# TASK DESCRIPTION
Print the entries below exactly as they appear, from the first line up to and including the line with "For this task". Do not print any pictures.

(Source texts of formatted documents)
::::
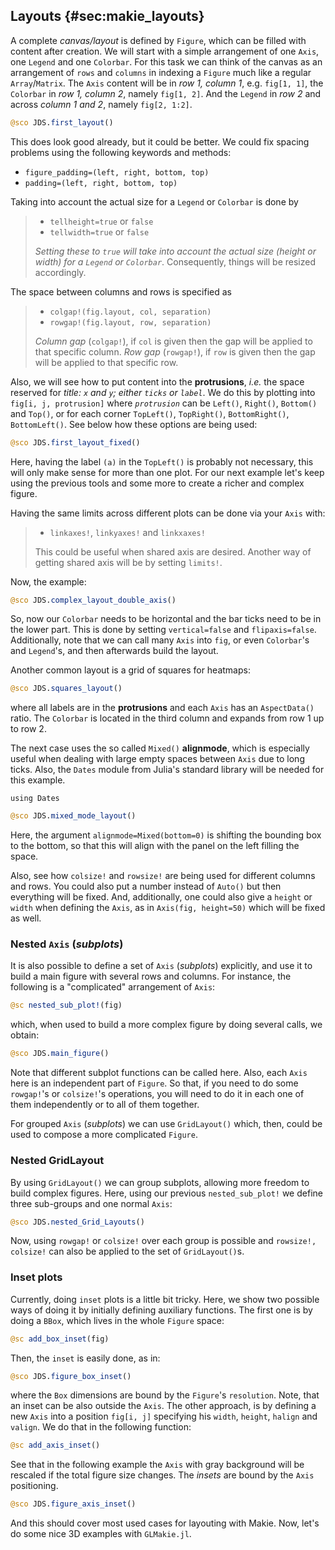 ## Layouts {#sec:makie_layouts}

A complete _canvas/layout_ is defined by `Figure`, which can be filled with content after creation.
We will start with a simple arrangement of one `Axis`, one `Legend` and one `Colorbar`.
For this task we can think of the canvas as an arrangement of `rows` and `columns` in indexing a `Figure` much like a regular `Array`/`Matrix`.
The `Axis` content will be in _row 1, column 1_, e.g. `fig[1, 1]`, the `Colorbar` in _row 1, column 2_, namely `fig[1, 2]`.
And the `Legend` in _row 2_ and across _column 1 and 2_, namely `fig[2, 1:2]`.

```jl
@sco JDS.first_layout()
```

This does look good already, but it could be better.
We could fix spacing problems using the following keywords and methods:

- `figure_padding=(left, right, bottom, top)`
- `padding=(left, right, bottom, top)`

Taking into account the actual size for a `Legend` or `Colorbar` is done by

> - `tellheight=true` or `false`
> - `tellwidth=true` or `false`
>
> _Setting these to `true` will take into account the actual size (height or width) for a `Legend` or `Colorbar`_.
> Consequently, things will be resized accordingly.

The space between columns and rows is specified as

> - `colgap!(fig.layout, col, separation)`
> - `rowgap!(fig.layout, row, separation)`
>
> _Column gap_ (`colgap!`), if `col` is given then the gap will be applied to that specific column.
>_Row gap_ (`rowgap!`), if `row` is given then the gap will be applied to that specific row.

Also, we will see how to put content into the **protrusions**, _i.e._ the space reserved for _title: `x` and `y`; either `ticks` or `label`_.
We do this by plotting into `fig[i, j, protrusion]` where _`protrusion`_ can be `Left()`, `Right()`, `Bottom()` and `Top()`, or for each corner `TopLeft()`, `TopRight()`, `BottomRight()`, `BottomLeft()`.
See below how these options are being used:

```jl
@sco JDS.first_layout_fixed()
```

Here, having the label `(a)` in the `TopLeft()` is probably not necessary, this will only make sense for more than one plot.
For our next example let's keep using the previous tools and some more to create a richer and complex figure.

Having the same limits across different plots can be done via your `Axis` with:

> - `linkaxes!`, `linkyaxes!` and `linkxaxes!`
>
> This could be useful when shared axis are desired.
> Another way of getting shared axis will be by setting `limits!`.

Now, the example:

```jl
@sco JDS.complex_layout_double_axis()
```

So, now our `Colorbar` needs to be horizontal and the bar ticks need to be in the lower part.
This is done by setting `vertical=false` and `flipaxis=false`.
Additionally, note that we can call many `Axis` into `fig`, or even `Colorbar`'s and `Legend`'s, and then afterwards build the layout.

Another common layout is a grid of squares for heatmaps:

```jl
@sco JDS.squares_layout()
```

where all labels are in the **protrusions** and each `Axis` has an `AspectData()` ratio.
The `Colorbar` is located in the third column and expands from row 1 up to row 2.

The next case uses the so called `Mixed()` **alignmode**, which is especially useful when dealing with large empty spaces between `Axis` due to long ticks.
Also, the `Dates` module from Julia's standard library will be needed for this example.

```
using Dates
```

```jl
@sco JDS.mixed_mode_layout()
```

Here, the argument `alignmode=Mixed(bottom=0)` is shifting the bounding box to the bottom, so that this will align with the panel on the left filling the space.

Also, see how `colsize!` and `rowsize!` are being used for different columns and rows.
You could also put a number instead of `Auto()` but then everything will be fixed.
And, additionally, one could also give a `height` or `width` when defining the `Axis`, as in `Axis(fig, height=50)` which will be fixed as well.

### Nested `Axis` (_subplots_)

It is also possible to define a set of `Axis` (_subplots_) explicitly, and use it to build a main figure with several rows and columns.
For instance, the following is a "complicated" arrangement of `Axis`:

```jl
@sc nested_sub_plot!(fig)
```

which, when used to build a more complex figure by doing several calls, we obtain:

```jl
@sco JDS.main_figure()
```

Note that different subplot functions can be called here.
Also, each `Axis` here is an independent part of `Figure`.
So that, if you need to do some `rowgap!`'s or `colsize!`'s operations, you will need to do it in each one of them independently or to all of them together.

For grouped `Axis` (_subplots_) we can use `GridLayout()` which, then, could be used to compose a more complicated `Figure`.

### Nested GridLayout

By using `GridLayout()` we can group subplots, allowing more freedom to build complex figures.
Here, using our previous `nested_sub_plot!` we define three sub-groups and one normal `Axis`:

```jl
@sco JDS.nested_Grid_Layouts()
```

Now, using `rowgap!` or `colsize!` over each group is possible and `rowsize!, colsize!` can also be applied to the set of `GridLayout()`s.

### Inset plots

Currently, doing `inset` plots is a little bit tricky.
Here, we show two possible ways of doing it by initially defining auxiliary functions.
The first one is by doing a `BBox`, which lives in the whole `Figure` space:

```jl
@sc add_box_inset(fig)
```

Then, the `inset` is easily done, as in:

```jl
@sco JDS.figure_box_inset()
```

where the `Box` dimensions are bound by the `Figure`'s `resolution`.
Note, that an inset can be also outside the `Axis`.
The other approach, is by defining a new `Axis` into a position `fig[i, j]` specifying his `width`, `height`, `halign` and `valign`.
We do that in the following function:

```jl
@sc add_axis_inset()
```

See that in the following example the `Axis` with gray background will be rescaled if the total figure size changes.
The _insets_ are bound by the `Axis` positioning.

```jl
@sco JDS.figure_axis_inset()
```

And this should cover most used cases for layouting with Makie.
Now, let's do some nice 3D examples with  `GLMakie.jl`.
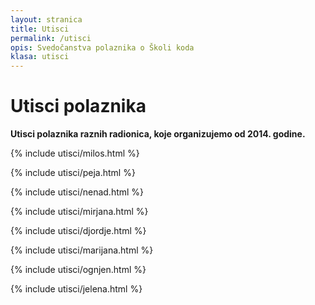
 ```yaml
---
layout: stranica
title: Utisci
permalink: /utisci
opis: Svedočanstva polaznika o Školi koda
klasa: utisci
---
```


# Utisci polaznika

**Utisci polaznika raznih radionica, koje organizujemo od 2014. godine.**

{% include utisci/milos.html %}

{% include utisci/peja.html %}

{% include utisci/nenad.html %}

{% include utisci/mirjana.html %}

{% include utisci/djordje.html %}

{% include utisci/marijana.html %}

{% include utisci/ognjen.html %}

{% include utisci/jelena.html %}
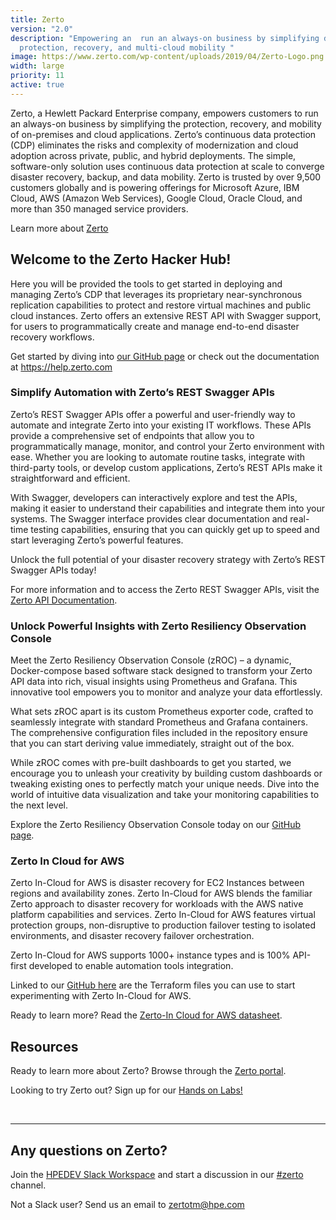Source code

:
 ```yaml
---
title: Zerto
version: "2.0"
description: "Empowering an  run an always-on business by simplifying data
  protection, recovery, and multi-cloud mobility "
image: https://www.zerto.com/wp-content/uploads/2019/04/Zerto-Logo.png
width: large
priority: 11
active: true
---
```

Zerto, a Hewlett Packard Enterprise company, empowers customers to run an always-on business by simplifying the protection, recovery, and mobility of on-premises and cloud applications. Zerto’s continuous data protection (CDP) eliminates the risks and complexity of modernization and cloud adoption across private, public, and hybrid deployments. The simple, software-only solution uses continuous data protection at scale to converge disaster recovery, backup, and data mobility. Zerto is trusted by over 9,500 customers globally and is powering offerings for Microsoft Azure, IBM Cloud, AWS (Amazon Web Services), Google Cloud, Oracle Cloud, and more than 350 managed service providers.  

Learn more about [Zerto](https://www.hpe.com/us/en/zerto.html)

## Welcome to the Zerto Hacker Hub!

Here you will be provided the tools to get started in deploying and managing Zerto’s CDP that leverages its proprietary near-synchronous replication capabilities to protect and restore virtual machines and public cloud instances. Zerto offers an extensive REST API with Swagger support, for users to programmatically create and manage end-to-end disaster recovery workflows.  

Get started by diving into [our GitHub page](https://github.com/ZertoPublic) or check out the documentation at <https://help.zerto.com>

### Simplify Automation with Zerto’s REST Swagger APIs

Zerto’s REST Swagger APIs offer a powerful and user-friendly way to automate and integrate Zerto into your existing IT workflows. These APIs provide a comprehensive set of endpoints that allow you to programmatically manage, monitor, and control your Zerto environment with ease. Whether you are looking to automate routine tasks, integrate with third-party tools, or develop custom applications, Zerto’s REST APIs make it straightforward and efficient.

With Swagger, developers can interactively explore and test the APIs, making it easier to understand their capabilities and integrate them into your systems. The Swagger interface provides clear documentation and real-time testing capabilities, ensuring that you can quickly get up to speed and start leveraging Zerto’s powerful features.

Unlock the full potential of your disaster recovery strategy with Zerto’s REST Swagger APIs today!

For more information and to access the Zerto REST Swagger APIs, visit the [Zerto API Documentation](https://www.zerto.com/myzerto/apis/).



### Unlock Powerful Insights with Zerto Resiliency Observation Console

Meet the Zerto Resiliency Observation Console (zROC) – a dynamic, Docker-compose based software stack designed to transform your Zerto API data into rich, visual insights using Prometheus and Grafana. This innovative tool empowers you to monitor and analyze your data effortlessly.

What sets zROC apart is its custom Prometheus exporter code, crafted to seamlessly integrate with standard Prometheus and Grafana containers. The comprehensive configuration files included in the repository ensure that you can start deriving value immediately, straight out of the box.

While zROC comes with pre-built dashboards to get you started, we encourage you to unleash your creativity by building custom dashboards or tweaking existing ones to perfectly match your unique needs. Dive into the world of intuitive data visualization and take your monitoring capabilities to the next level.

Explore the Zerto Resiliency Observation Console today on our [GitHub page](https://github.com/ZertoPublic/zroc).



### Zerto In Cloud for AWS

Zerto In-Cloud for AWS is disaster recovery for EC2 Instances between regions and availability zones. Zerto In-Cloud for AWS blends the familiar Zerto approach to disaster recovery for workloads with the AWS native platform capabilities and services. Zerto In-Cloud for AWS features virtual protection groups, non-disruptive to production failover testing to isolated environments, and disaster recovery failover orchestration. 

Zerto In-Cloud for AWS supports 1000+ instance types and is 100% API-first developed to enable automation tools integration. 

Linked to our [GitHub here](https://github.com/ZertoPublic/ZIC-AWS) are the Terraform files you can use to start experimenting with Zerto In-Cloud for AWS.  

Ready to learn more? Read the [Zerto-In Cloud for AWS datasheet](https://www.zerto.com/wp-content/uploads/2021/11/Zerto-In-Cloud-for-AWS-Data-Sheet.pdf).

## Resources

Ready to learn more about Zerto? Browse through the [Zerto portal](https://www.zerto.com/).

Looking to try Zerto out? Sign up for our [Hands on Labs! ](https://www.zerto.com/myzerto/labs)

<br />

- - -

## Any questions on Zerto?

Join the [HPEDEV Slack Workspace](https://slack.hpedev.io/) and start a discussion in our [\#zerto](https://hpedev.slack.com/archives/C03J3EGDDM0) channel.

Not a Slack user? Send us an email to zertotm@hpe.com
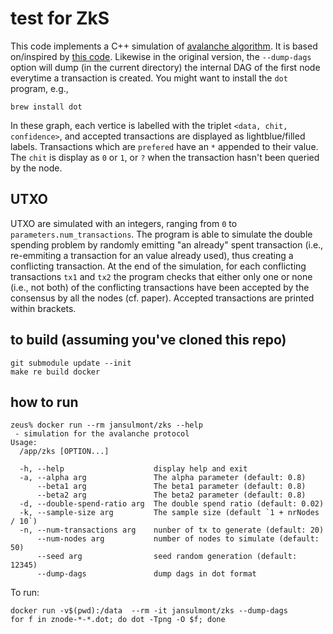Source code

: # test for ZkS

This code implements a C++ simulation of [avalanche algorithm](https://ipfs.io/ipfs/QmUy4jh5mGNZvLkjies1RWM4YuvJh5o2FYopNPVYwrRVGV).
It is based on/inspired by [this code](https://github.com/thschroeter/avalanche).
Likewise in the original version, the `--dump-dags` option will dump (in the current directory) the internal DAG of the first node everytime a transaction is created. You might want to install the `dot` program, e.g.,
```
brew install dot
```
In these graph, each vertice is labelled with the triplet `<data, chit, confidence>`, and accepted transactions are displayed as lightblue/filled labels. Transactions which are `prefered` have an `*` appended to their value. The `chit` is display as `0` or `1`, or `?` when the transaction hasn't been queried by the node.

## UTXO
UTXO are simulated with an integers, ranging from `0` to `parameters.num_transactions`.
The program is able to simulate the double spending problem by randomly emitting "an already" spent transaction (i.e., re-emmiting a transaction for an value already used), thus creating a conflicting transaction. At the end of the simulation, for each conflicting transactions `tx1` and `tx2` the program checks that either only one or none (i.e., not both) of the conflicting transactions have been accepted by the consensus by all the nodes (cf. paper). Accepted transactions are printed within brackets.



## to build (assuming you've cloned this repo)
```
git submodule update --init
make re build docker
```

## how to run
```
zeus% docker run --rm jansulmont/zks --help
 - simulation for the avalanche protocol
Usage:
  /app/zks [OPTION...]

  -h, --help                    display help and exit
  -a, --alpha arg               The alpha parameter (default: 0.8)
      --beta1 arg               The beta1 parameter (default: 0.8)
      --beta2 arg               The beta2 parameter (default: 0.8)
  -d, --double-spend-ratio arg  The double spend ratio (default: 0.02)
  -k, --sample-size arg         The sample size (default `1 + nrNodes / 10`)
  -n, --num-transactions arg    nunber of tx to generate (default: 20)
      --num-nodes arg           number of nodes to simulate (default: 50)
      --seed arg                seed random generation (default: 12345)
      --dump-dags               dump dags in dot format

```
To run:
```
docker run -v$(pwd):/data  --rm -it jansulmont/zks --dump-dags
for f in znode-*-*.dot; do dot -Tpng -O $f; done
```


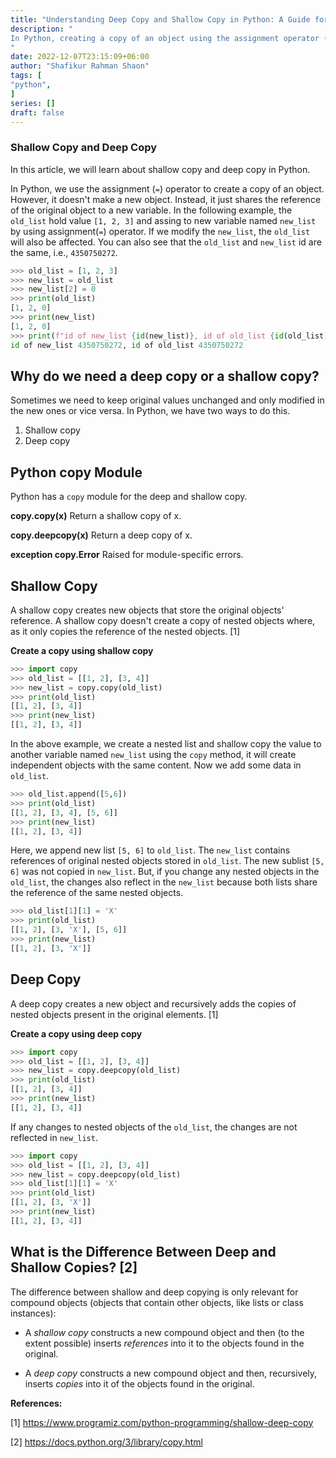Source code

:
 ```yaml
---
title: "Understanding Deep Copy and Shallow Copy in Python: A Guide for Beginners"
description: "
In Python, creating a copy of an object using the assignment operator (=) does not create a new object. Instead, it only shares the reference of the original object to the new variable, leading to potential changes to the original object if modifications are made to the new variable. To avoid this issue, Python offers two copy methods: shallow copy and deep copy. Shallow copy creates new objects that store the original objects' reference, while deep copy creates a new object and recursively adds copies of nested objects present in the original elements. Python's copy module provides the copy() and deepcopy() methods for implementing shallow and deep copy, respectively. This guide explores the differences between shallow and deep copies and how to use the copy module to create copies of objects in Python.
"
date: 2022-12-07T23:15:09+06:00
author: "Shafikur Rahman Shaon"
tags: [
"python",
]
series: []
draft: false
---
```


### Shallow Copy and Deep Copy
In this article, we will learn about shallow copy and deep copy in Python.


In Python, we use the assignment (`=`) operator to create a copy of an object. However, it doesn't make a new object. Instead, it just shares the reference of the original object to a new variable.
In the following example, the `old_list` hold value `[1, 2, 3]`  and assing to new variable named `new_list` by using assignment(`=`) operator. If we modify the `new_list`, the `old_list` will also be affected. You can also see that the `old_list` and `new_list` id are the same, i.e., `4350750272`.

```python
>>> old_list = [1, 2, 3]
>>> new_list = old_list
>>> new_list[2] = 0
>>> print(old_list)
[1, 2, 0]
>>> print(new_list)
[1, 2, 0]
>>> print(f"id of new_list {id(new_list)}, id of old_list {id(old_list)}")
id of new_list 4350750272, id of old_list 4350750272
```

## Why do we need a deep copy or a shallow copy?
Sometimes we need to keep original values unchanged and only modified in the new ones or vice versa. In Python, we have two ways to do this.
1. Shallow copy
2. Deep copy

## Python copy Module
Python has a `copy` module for the deep and shallow copy.

**copy.copy(x)**
Return a shallow copy of x.

**copy.deepcopy(x)**
Return a deep copy of x.

**exception copy.Error**
Raised for module-specific errors.

## Shallow Copy
A shallow copy creates new objects that store the original objects' reference. 
A shallow copy doesn't create a copy of nested objects where, as it only copies the reference of the nested objects. [1]

**Create a copy using shallow copy**
```python
>>> import copy
>>> old_list = [[1, 2], [3, 4]]
>>> new_list = copy.copy(old_list)
>>> print(old_list)
[[1, 2], [3, 4]]
>>> print(new_list)
[[1, 2], [3, 4]]
```

In the above example, we create a nested list and shallow copy the value to another variable named `new_list` using the `copy` method, it will create independent objects with the same content.
Now we add some data in `old_list`.

```python
>>> old_list.append([5,6])
>>> print(old_list)
[[1, 2], [3, 4], [5, 6]]
>>> print(new_list)
[[1, 2], [3, 4]]
```
Here, we append new list `[5, 6]` to `old_list`. The `new_list` contains references of original nested objects stored in  `old_list`. The new sublist `[5, 6]` was not copied in `new_list`. But, if you change any nested objects in the `old_list`, the changes also reflect in the `new_list` because both lists share the reference of the same nested objects.
```python
>>> old_list[1][1] = 'X'
>>> print(old_list)
[[1, 2], [3, 'X'], [5, 6]]
>>> print(new_list)
[[1, 2], [3, 'X']]
```

## Deep Copy
 A deep copy creates a new object and recursively adds the copies of nested objects present in the original elements. [1]
 
**Create a copy using deep copy**  

```python  
>>> import copy  
>>> old_list = [[1, 2], [3, 4]]  
>>> new_list = copy.deepcopy(old_list)  
>>> print(old_list)  
[[1, 2], [3, 4]]  
>>> print(new_list)  
[[1, 2], [3, 4]]  
```
If any changes to nested objects of the `old_list`, the changes are not reflected in `new_list`.
```python
>>> import copy
>>> old_list = [[1, 2], [3, 4]]
>>> new_list = copy.deepcopy(old_list)  
>>> old_list[1][1] = 'X'
>>> print(old_list)
[[1, 2], [3, 'X']]
>>> print(new_list)
[[1, 2], [3, 4]]
```

## What is the Difference Between Deep and Shallow Copies? [2]
The difference between shallow and deep copying is only relevant for compound objects (objects that contain other objects, like lists or class instances):

-   A  _shallow copy_  constructs a new compound object and then (to the extent possible) inserts  _references_  into it to the objects found in the original.
    
-   A  _deep copy_  constructs a new compound object and then, recursively, inserts  _copies_  into it of the objects found in the original.


**References:**

[1] https://www.programiz.com/python-programming/shallow-deep-copy

[2] https://docs.python.org/3/library/copy.html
::::
# OUTPUT BELOW
 ## Layouts {#sec:makie_layouts}

A complete _canvas/layout_ is defined by `Figure`, which can be filled with content after creation.
We will start with a simple arrangement of one `Axis`, one `Legend` and one `Colorbar`.
For this task we can think of the canvas as an arrangement of `rows` and `columns` in indexing a `Figure` much like a regular `Array`/`Matrix`.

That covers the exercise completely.